Aim of the task:
Your job with the data below is to output exactly the lines from the one holding "- [v] The current" down to the one holding "- [v] User can compose", both included, and no others.

Stored items from a collection:
-=-=-=-=-

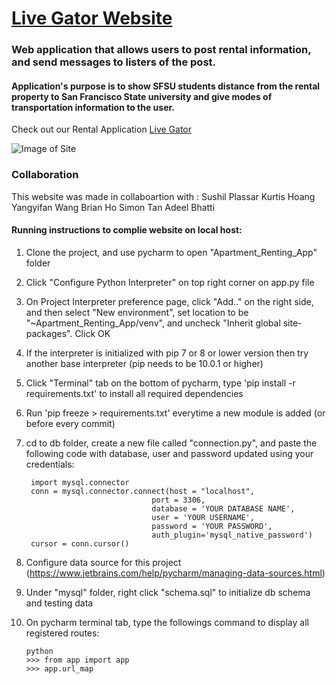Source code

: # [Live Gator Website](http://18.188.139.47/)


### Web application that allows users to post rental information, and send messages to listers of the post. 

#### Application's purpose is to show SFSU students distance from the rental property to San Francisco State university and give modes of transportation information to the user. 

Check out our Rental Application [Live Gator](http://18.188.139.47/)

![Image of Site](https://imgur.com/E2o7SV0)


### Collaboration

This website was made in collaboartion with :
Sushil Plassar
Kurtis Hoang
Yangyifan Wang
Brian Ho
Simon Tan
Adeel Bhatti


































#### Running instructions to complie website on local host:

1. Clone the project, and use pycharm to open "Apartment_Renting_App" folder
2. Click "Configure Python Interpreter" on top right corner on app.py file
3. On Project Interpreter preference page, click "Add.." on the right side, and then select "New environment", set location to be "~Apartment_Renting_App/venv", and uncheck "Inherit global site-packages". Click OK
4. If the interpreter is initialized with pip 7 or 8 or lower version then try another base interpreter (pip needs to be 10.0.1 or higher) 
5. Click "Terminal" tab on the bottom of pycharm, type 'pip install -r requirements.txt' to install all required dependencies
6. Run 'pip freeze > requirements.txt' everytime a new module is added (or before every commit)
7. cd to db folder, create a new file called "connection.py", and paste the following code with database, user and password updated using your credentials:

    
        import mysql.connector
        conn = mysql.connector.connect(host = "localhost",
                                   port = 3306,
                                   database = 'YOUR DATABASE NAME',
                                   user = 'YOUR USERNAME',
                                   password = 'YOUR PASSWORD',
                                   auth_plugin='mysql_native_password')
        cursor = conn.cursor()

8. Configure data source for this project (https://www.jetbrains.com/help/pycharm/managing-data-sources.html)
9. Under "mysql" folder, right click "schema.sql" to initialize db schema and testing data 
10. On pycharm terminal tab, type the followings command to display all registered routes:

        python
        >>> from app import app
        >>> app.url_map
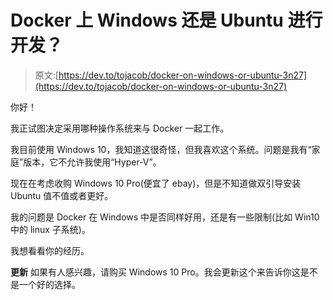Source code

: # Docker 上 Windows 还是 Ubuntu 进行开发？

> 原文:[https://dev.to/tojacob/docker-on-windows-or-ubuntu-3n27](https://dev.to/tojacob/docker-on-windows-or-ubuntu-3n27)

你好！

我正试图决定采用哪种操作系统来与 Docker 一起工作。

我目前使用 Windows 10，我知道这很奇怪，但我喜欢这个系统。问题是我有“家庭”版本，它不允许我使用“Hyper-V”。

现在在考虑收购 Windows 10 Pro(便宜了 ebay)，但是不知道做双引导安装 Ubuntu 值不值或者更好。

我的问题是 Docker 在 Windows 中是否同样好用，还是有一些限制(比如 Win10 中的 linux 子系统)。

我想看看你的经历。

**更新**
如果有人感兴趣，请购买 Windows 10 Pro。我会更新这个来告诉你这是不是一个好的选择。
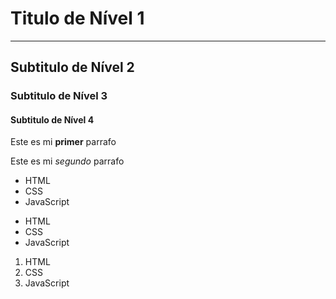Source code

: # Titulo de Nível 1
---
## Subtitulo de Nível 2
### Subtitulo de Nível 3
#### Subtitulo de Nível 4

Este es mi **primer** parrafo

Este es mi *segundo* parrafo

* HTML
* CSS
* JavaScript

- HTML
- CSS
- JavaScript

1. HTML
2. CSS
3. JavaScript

-=-=-=-=-

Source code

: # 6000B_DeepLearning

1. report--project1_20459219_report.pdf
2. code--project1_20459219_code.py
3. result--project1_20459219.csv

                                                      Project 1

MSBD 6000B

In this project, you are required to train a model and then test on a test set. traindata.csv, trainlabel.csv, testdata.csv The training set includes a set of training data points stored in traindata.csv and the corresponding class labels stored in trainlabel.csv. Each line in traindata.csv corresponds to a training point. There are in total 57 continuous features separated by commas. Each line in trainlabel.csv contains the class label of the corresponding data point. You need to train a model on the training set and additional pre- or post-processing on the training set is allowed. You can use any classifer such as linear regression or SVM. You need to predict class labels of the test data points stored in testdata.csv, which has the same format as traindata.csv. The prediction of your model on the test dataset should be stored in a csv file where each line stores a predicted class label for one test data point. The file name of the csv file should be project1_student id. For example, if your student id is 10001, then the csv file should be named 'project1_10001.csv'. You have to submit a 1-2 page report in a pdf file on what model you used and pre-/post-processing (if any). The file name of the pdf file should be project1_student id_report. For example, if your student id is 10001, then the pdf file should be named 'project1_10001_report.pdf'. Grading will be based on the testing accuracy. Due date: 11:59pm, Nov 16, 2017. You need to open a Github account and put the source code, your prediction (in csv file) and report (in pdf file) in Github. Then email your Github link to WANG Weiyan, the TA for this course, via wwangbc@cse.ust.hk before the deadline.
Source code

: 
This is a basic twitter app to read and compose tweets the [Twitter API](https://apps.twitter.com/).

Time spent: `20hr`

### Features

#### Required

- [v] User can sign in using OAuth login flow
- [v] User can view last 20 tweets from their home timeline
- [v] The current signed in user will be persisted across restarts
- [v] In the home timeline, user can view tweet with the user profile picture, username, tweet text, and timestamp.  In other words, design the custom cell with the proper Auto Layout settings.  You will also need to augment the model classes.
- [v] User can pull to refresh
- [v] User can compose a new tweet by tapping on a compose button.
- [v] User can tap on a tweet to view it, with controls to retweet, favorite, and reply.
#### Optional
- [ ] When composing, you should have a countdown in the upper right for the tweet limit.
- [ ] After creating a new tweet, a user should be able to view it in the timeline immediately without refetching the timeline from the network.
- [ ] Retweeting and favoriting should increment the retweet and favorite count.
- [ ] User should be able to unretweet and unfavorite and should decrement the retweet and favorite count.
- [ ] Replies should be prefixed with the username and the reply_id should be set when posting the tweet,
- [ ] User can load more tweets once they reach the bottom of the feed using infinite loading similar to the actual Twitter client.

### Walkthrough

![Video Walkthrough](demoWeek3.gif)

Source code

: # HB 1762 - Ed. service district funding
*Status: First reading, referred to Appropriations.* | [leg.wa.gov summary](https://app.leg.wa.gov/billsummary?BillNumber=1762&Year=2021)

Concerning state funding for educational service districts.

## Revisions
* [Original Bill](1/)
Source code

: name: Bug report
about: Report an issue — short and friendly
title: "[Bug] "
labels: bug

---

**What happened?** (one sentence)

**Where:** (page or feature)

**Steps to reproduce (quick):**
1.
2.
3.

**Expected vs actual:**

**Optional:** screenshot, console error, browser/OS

-=-=-=-=-

Worked solution:
- [v] The current signed in user will be persisted across restarts
- [v] In the home timeline, user can view tweet with the user profile picture, username, tweet text, and timestamp.  In other words, design the custom cell with the proper Auto Layout settings.  You will also need to augment the model classes.
- [v] User can pull to refresh
- [v] User can compose a new tweet by tapping on a compose button.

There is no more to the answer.